[Stored data entries]
============

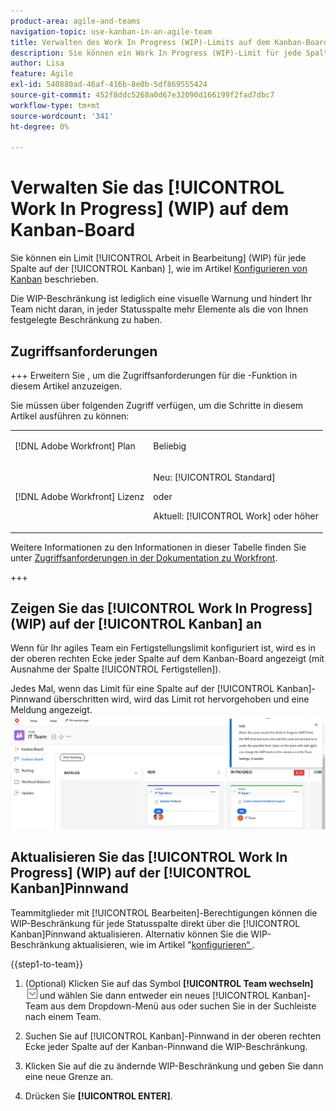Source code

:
 ```yaml
---
product-area: agile-and-teams
navigation-topic: use-kanban-in-an-agile-team
title: Verwalten des Work In Progress (WIP)-Limits auf dem Kanban-Board
description: Sie können ein Work In Progress (WIP)-Limit für jede Spalte auf der Kanban-Pinnwand konfigurieren. Die WIP-Beschränkung ist lediglich eine visuelle Warnung und hindert Ihr Team nicht daran, in jeder Statusspalte mehr Elemente als die von Ihnen festgelegte Beschränkung zu haben.
author: Lisa
feature: Agile
exl-id: 540880ad-46af-416b-8e0b-5df869555424
source-git-commit: 452f8ddc5268a0d67e32090d166199f2fad7dbc7
workflow-type: tm+mt
source-wordcount: '341'
ht-degree: 0%

---
```


# Verwalten Sie das [!UICONTROL Work In Progress] (WIP) auf dem Kanban-Board

Sie können ein Limit [!UICONTROL Arbeit in Bearbeitung] (WIP) für jede Spalte auf der [!UICONTROL Kanban) &#x200B;], wie im Artikel [Konfigurieren von Kanban](../../agile/get-started-with-agile-in-workfront/configure-kanban.md) beschrieben.

Die WIP-Beschränkung ist lediglich eine visuelle Warnung und hindert Ihr Team nicht daran, in jeder Statusspalte mehr Elemente als die von Ihnen festgelegte Beschränkung zu haben.

## Zugriffsanforderungen

+++ Erweitern Sie , um die Zugriffsanforderungen für die -Funktion in diesem Artikel anzuzeigen.

Sie müssen über folgenden Zugriff verfügen, um die Schritte in diesem Artikel ausführen zu können:

<table style="table-layout:auto"> 
 <col> 
 </col> 
 <col> 
 </col> 
 <tbody> 
  <tr> 
   <td role="rowheader">[!DNL Adobe Workfront] Plan</td> 
   <td> <p>Beliebig</p> </td> 
  </tr> 
  <tr> 
   <td role="rowheader">[!DNL Adobe Workfront] Lizenz</td> 
   <td> <p>Neu: [!UICONTROL Standard]</p> 
   oder
   <p>Aktuell: [!UICONTROL Work] oder höher</p> </td> 
  </tr>
 </tbody> 
</table>

Weitere Informationen zu den Informationen in dieser Tabelle finden Sie unter [Zugriffsanforderungen in der Dokumentation zu Workfront](/help/quicksilver/administration-and-setup/add-users/access-levels-and-object-permissions/access-level-requirements-in-documentation.md).

+++

## Zeigen Sie das [!UICONTROL Work In Progress] (WIP) auf der [!UICONTROL Kanban] an

Wenn für Ihr agiles Team ein Fertigstellungslimit konfiguriert ist, wird es in der oberen rechten Ecke jeder Spalte auf dem Kanban-Board angezeigt (mit Ausnahme der Spalte [!UICONTROL Fertigstellen]).

Jedes Mal, wenn das Limit für eine Spalte auf der [!UICONTROL Kanban]-Pinnwand überschritten wird, wird das Limit rot hervorgehoben und eine Meldung angezeigt.
![WIP-Limit](assets/kanban-wip.png)

## Aktualisieren Sie das [!UICONTROL Work In Progress] (WIP) auf der [!UICONTROL Kanban]Pinnwand

Teammitglieder mit [!UICONTROL Bearbeiten]-Berechtigungen können die WIP-Beschränkung für jede Statusspalte direkt über die [!UICONTROL Kanban]Pinnwand aktualisieren. Alternativ können Sie die WIP-Beschränkung aktualisieren, wie im Artikel &quot;[&#x200B; konfigurieren“ &#x200B;](../../agile/get-started-with-agile-in-workfront/configure-kanban.md).

{{step1-to-team}}

1. (Optional) Klicken Sie auf das Symbol **[!UICONTROL Team wechseln]** ![Symbol Team wechseln](assets/switch-team-icon.png) und wählen Sie dann entweder ein neues [!UICONTROL Kanban]-Team aus dem Dropdown-Menü aus oder suchen Sie in der Suchleiste nach einem Team.

1. Suchen Sie auf [!UICONTROL Kanban]-Pinnwand in der oberen rechten Ecke jeder Spalte auf der Kanban-Pinnwand die WIP-Beschränkung.
1. Klicken Sie auf die zu ändernde WIP-Beschränkung und geben Sie dann eine neue Grenze an.
1. Drücken Sie **[!UICONTROL ENTER]**.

============

— WHAT THE TASK ASKS —
Looking at the data above, count every line holding the word "daran" and state only the count.

— RESPONSE FOR THIS EXERCISE —
2